### What is required
Your copy should start at the line with "à cet article**" and end at the line with "Source code" in the data below. Transcribe only those lines, exactly, pictures excluded.

—————

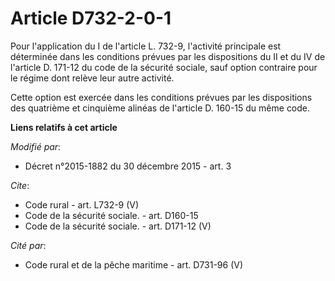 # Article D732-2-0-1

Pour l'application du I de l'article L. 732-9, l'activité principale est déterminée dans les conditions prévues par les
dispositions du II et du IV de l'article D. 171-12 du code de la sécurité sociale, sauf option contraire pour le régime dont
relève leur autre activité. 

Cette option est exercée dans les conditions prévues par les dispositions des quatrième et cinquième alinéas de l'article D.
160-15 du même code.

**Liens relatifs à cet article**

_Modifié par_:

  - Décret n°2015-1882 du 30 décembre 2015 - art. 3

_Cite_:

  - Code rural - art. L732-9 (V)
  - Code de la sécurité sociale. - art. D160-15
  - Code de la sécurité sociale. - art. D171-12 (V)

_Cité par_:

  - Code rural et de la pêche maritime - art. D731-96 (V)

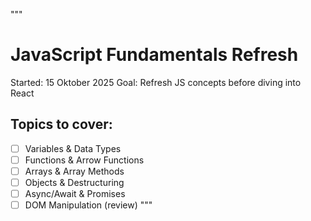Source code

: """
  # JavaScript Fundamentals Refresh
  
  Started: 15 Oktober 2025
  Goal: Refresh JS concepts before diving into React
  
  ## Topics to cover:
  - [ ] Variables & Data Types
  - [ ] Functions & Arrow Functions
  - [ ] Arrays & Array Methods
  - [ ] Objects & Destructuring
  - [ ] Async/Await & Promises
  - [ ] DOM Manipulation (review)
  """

—————

### Solution below
**Liens relatifs à cet article**

_Modifié par_:

  - Décret n°2015-1882 du 30 décembre 2015 - art. 3

_Cite_:

  - Code rural - art. L732-9 (V)
  - Code de la sécurité sociale. - art. D160-15
  - Code de la sécurité sociale. - art. D171-12 (V)

_Cité par_:

  - Code rural et de la pêche maritime - art. D731-96 (V)

Source code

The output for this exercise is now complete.